Vladimir Makarov wrote:
Kenneth Zadeck wrote:


I have made a cursory look over the code, and there are some things
that I like about the new allocator and some things that cause me
great concern.

The thing that I like about it is that some of the parts of it are
true steps forward. The thing that bothers me is that there is not
just some backward steps but there appear to be a lot of sideways
steps. When we committed the actual dataflow branch, the patch was about
twice as large as this one, but to a very large extent, it was a
finished project. Certainly there were loose ends and fixes on minor
ports, but the dataflow branch essentially replaced the existing
dataflow, and there was nothing (or at least very little) left of the
old framework.



IMHO that was a mistake because now we can not see what the dataflow framework giving in terms of performance, compilation speed and so on. Although I understand that was very hard to keep the old code with the new one.

I disagree completely. The purpose of the dataflow branch was most correctness and sanity.
We essentially had the case where every pass was doing something different and there were only informal and generally violated agreements as to what it meant for correctness. It was virtually impossible to make progress on improving the backend with such a mismash of crap.


My perspective on gcc is perhaps different from others in the community. My first concern is correctness and my second concern is maintainability. The rest of my concerns always follow these two. I looked as at the dataflow branch as a way to address a deadly cycle in gcc development at the rtl level, the analysis was neither very good nor was it correct, but it did not matter because the transformations were not powerful enough to take advantage of good information.

The only way to break this cycle was to get the analysis correct and good and with time, people would have the courage to start doing aggressive transformations. The dataflow provided a set of interfaces and invariants that the entire back end now must respect but at the same time time rely on.


Here we have a patch that inserts a new allocator, but the old one has
been left "largely" in place.   While the dataflow branch did not work
on ever supported target when it was committed, we had at least tested
it ourselves or had it tested on almost every platform (except the
vax, knuth's machine and the mc6810).   Furthermore there was a
commitment to the steering committee and the community that we would
either fix ourselves or at least help with the problems that arose on
all of the active platforms and by the time that stage 2 closed, we
had pretty much accomplished this.


Ken, As i wrote my wish is to remove the old RA. But we should be realists. It will not happen soon.

The differences between dataflow framework and IRA is that one
infrastructure (and by itself should not improve code performance) and
another is an optimization (most machine dependent one).  It is easy
to switch IRA on for other targets by adding a macro in
machine-dependent file.  But to make it right, a lot of benchmarking
and tuning should be done because it is an optimization which should
work at least not worse than the old version.

You did dataflow framework benchmarking for a few targets.  That is
practically the same targets for which IRA is currently implemented.
You did not do benchmarking (just testing) for all GCC targets which
is probably ok because it is a framework.
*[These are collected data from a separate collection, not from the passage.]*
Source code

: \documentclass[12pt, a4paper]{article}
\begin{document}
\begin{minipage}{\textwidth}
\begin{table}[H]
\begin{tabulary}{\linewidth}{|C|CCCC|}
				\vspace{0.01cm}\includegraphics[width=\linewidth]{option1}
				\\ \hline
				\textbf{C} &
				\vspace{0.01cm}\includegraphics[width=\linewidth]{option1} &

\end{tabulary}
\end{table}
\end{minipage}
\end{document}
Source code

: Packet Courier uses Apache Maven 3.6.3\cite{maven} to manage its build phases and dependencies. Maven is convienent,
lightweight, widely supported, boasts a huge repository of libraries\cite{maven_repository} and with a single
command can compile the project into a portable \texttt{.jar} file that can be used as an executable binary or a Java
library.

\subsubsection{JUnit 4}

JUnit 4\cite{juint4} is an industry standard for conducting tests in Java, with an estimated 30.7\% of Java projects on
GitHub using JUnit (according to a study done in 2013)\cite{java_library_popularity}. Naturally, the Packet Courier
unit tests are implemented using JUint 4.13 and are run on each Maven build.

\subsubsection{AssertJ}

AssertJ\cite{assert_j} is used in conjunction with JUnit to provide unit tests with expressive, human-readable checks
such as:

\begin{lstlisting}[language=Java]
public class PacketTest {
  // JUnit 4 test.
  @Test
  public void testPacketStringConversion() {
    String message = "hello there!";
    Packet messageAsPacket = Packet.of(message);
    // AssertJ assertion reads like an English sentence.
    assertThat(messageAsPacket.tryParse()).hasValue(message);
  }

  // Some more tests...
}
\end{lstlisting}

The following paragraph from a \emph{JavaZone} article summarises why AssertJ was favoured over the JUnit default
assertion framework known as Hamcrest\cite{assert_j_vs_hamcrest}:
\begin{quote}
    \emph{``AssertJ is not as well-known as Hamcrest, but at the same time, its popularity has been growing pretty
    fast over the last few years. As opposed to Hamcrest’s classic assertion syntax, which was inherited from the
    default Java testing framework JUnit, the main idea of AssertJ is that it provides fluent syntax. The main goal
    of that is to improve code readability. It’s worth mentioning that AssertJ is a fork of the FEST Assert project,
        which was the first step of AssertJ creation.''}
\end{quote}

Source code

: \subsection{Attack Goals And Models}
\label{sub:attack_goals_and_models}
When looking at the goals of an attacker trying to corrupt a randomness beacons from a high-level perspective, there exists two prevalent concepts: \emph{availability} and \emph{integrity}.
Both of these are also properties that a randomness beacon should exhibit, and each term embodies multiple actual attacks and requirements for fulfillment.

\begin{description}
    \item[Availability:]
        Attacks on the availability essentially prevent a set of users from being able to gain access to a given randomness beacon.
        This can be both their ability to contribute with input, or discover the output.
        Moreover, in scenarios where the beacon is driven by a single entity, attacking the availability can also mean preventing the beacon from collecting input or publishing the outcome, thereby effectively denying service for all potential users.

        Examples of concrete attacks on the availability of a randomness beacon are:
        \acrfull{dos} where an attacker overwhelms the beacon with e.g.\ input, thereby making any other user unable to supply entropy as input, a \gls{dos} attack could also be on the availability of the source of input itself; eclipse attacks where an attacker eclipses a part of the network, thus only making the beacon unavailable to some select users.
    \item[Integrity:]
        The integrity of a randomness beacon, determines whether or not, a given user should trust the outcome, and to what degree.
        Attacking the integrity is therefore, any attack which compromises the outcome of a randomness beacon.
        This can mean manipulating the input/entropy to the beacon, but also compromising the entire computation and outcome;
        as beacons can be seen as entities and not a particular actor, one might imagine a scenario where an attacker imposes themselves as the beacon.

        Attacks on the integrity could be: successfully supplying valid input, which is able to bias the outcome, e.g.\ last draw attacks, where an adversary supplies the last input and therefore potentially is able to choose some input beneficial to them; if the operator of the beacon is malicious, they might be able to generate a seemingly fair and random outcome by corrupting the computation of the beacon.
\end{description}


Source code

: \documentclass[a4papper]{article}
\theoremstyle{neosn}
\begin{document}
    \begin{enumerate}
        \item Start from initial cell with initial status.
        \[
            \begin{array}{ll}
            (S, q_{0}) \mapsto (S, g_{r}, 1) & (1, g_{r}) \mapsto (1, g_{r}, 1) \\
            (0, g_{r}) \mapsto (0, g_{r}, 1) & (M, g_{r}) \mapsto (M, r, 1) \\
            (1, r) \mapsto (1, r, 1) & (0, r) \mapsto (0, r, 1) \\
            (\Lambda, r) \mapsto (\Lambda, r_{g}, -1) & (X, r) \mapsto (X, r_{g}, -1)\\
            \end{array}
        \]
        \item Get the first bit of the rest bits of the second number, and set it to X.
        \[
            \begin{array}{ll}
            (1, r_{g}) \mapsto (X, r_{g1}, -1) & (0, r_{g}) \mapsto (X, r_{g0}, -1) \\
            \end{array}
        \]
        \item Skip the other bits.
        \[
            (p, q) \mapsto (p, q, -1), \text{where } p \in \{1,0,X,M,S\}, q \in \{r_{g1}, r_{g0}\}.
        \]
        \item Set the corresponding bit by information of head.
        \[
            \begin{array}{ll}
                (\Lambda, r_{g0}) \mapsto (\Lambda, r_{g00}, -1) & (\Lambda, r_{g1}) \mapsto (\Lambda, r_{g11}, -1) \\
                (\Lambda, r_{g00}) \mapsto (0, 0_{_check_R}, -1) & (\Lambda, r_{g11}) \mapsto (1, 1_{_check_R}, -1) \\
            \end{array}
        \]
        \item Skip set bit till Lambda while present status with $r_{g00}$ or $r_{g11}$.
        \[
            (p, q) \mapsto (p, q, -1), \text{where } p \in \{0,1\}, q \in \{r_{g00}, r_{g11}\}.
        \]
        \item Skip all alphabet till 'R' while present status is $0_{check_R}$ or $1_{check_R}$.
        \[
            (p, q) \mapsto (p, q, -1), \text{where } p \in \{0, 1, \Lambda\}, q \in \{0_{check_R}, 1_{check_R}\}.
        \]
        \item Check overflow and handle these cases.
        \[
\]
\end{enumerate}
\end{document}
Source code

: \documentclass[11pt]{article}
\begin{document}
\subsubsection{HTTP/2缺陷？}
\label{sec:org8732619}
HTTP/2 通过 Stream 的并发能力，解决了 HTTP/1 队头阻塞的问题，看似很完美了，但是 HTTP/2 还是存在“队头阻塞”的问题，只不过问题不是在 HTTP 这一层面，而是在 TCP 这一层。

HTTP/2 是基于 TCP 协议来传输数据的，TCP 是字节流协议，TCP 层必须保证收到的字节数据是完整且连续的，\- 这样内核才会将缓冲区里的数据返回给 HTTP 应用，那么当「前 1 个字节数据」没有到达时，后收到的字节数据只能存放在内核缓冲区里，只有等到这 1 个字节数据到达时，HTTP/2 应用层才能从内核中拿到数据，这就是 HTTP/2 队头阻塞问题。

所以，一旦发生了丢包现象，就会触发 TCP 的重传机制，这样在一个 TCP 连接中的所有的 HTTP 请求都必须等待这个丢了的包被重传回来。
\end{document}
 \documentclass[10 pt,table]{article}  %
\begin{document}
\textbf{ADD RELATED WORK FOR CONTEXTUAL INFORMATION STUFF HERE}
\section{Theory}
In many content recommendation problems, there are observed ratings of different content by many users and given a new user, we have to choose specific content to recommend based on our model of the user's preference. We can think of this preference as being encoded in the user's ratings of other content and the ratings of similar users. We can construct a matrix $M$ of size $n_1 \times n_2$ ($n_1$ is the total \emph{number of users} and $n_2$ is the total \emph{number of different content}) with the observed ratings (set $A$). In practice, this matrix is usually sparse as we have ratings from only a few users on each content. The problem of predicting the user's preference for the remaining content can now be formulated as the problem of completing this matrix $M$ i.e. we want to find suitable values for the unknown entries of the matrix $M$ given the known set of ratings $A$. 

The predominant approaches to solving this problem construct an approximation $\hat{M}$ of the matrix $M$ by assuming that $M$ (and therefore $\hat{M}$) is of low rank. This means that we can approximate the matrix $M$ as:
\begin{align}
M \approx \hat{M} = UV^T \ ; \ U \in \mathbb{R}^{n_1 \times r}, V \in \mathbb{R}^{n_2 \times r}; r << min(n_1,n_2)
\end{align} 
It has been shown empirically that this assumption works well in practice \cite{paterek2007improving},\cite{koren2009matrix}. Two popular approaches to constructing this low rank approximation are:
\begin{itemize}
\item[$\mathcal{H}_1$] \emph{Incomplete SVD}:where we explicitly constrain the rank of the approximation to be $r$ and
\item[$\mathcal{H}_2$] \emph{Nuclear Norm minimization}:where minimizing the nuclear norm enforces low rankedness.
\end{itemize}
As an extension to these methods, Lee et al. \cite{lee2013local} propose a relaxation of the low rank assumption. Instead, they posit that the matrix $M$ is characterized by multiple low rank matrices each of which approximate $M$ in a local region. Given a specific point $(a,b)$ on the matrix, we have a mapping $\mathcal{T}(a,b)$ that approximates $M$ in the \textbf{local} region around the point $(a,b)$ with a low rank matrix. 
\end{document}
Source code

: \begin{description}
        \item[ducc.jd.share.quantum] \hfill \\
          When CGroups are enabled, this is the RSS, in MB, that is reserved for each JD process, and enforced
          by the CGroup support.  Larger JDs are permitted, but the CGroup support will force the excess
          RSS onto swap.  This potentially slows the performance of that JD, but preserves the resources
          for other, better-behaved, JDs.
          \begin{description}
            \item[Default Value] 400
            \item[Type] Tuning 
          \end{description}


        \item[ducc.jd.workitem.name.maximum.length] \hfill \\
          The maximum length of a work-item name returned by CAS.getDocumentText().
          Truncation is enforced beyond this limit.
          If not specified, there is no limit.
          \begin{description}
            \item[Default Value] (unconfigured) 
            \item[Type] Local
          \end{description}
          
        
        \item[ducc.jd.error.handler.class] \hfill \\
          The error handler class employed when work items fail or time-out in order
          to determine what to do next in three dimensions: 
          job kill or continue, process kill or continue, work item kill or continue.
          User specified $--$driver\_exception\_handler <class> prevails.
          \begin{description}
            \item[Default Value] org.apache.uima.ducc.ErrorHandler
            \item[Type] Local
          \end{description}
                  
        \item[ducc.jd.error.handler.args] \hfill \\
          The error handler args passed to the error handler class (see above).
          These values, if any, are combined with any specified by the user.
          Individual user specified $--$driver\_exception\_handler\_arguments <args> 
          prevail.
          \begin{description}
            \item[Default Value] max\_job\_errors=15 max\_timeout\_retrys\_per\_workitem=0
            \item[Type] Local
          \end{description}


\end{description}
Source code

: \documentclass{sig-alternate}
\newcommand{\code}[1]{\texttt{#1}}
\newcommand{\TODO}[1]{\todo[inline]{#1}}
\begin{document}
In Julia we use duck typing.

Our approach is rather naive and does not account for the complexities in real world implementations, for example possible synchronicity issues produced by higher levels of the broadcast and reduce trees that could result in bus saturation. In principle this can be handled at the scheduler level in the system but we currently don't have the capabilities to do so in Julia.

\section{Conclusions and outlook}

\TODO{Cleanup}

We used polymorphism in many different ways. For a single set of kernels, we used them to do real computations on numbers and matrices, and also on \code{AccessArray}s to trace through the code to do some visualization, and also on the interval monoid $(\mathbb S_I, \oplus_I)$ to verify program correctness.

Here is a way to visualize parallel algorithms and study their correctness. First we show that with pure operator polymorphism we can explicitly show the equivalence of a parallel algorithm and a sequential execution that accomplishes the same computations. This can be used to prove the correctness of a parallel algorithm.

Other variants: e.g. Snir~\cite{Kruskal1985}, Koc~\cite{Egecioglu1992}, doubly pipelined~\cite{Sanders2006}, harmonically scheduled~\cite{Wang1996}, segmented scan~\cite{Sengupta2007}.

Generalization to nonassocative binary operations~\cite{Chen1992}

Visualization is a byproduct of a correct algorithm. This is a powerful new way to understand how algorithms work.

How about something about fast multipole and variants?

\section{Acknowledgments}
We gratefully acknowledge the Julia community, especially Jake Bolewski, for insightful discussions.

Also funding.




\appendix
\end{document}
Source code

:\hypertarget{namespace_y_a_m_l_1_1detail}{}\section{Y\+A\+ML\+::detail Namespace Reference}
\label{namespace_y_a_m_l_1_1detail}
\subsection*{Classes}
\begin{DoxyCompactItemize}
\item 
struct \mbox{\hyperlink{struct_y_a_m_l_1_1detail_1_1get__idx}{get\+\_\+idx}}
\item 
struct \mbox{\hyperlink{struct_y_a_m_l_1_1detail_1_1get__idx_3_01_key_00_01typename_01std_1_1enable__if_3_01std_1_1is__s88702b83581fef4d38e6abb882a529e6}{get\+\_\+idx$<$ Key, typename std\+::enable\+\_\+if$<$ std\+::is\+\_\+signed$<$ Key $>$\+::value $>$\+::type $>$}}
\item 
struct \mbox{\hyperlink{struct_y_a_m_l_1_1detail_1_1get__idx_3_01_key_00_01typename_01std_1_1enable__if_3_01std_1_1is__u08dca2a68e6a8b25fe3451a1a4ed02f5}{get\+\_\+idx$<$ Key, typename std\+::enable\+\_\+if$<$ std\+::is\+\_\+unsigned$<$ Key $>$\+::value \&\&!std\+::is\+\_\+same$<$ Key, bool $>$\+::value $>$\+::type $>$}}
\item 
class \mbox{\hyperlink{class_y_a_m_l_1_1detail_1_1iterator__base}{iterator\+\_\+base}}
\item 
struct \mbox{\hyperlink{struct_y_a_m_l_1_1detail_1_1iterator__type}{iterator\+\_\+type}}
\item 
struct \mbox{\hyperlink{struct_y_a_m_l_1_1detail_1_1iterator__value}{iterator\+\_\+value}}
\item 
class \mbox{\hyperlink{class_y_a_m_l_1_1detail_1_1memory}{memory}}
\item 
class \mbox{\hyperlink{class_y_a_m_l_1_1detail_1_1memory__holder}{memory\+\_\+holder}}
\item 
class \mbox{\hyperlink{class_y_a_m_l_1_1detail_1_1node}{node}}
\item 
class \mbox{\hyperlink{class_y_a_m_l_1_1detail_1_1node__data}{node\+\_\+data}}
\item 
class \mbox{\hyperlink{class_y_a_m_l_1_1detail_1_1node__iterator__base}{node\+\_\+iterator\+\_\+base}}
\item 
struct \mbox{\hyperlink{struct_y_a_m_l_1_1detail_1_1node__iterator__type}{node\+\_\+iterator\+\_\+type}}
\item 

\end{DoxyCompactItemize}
Before the code went in, we knew where we stood on almost every target that gcc supported. We were working with either the maintainers or at least people of interest on almost every platform.
We were in good shape on the targets that you were on, but we understood pretty well how close we were (or in the case of the pa risc, how far we were) from closure. Our only surprise was the alpha. That gave us the confidence to commit without a backup plan.
My point is that it is good to have the old RA for sometime at least
for comparison purposes until IRA matures.  But as I said, imho the
goal should be removing the old register allocator.

How fast it will happen depends on other people (mainly other port
maintainers).  Again I am ready to help anyone.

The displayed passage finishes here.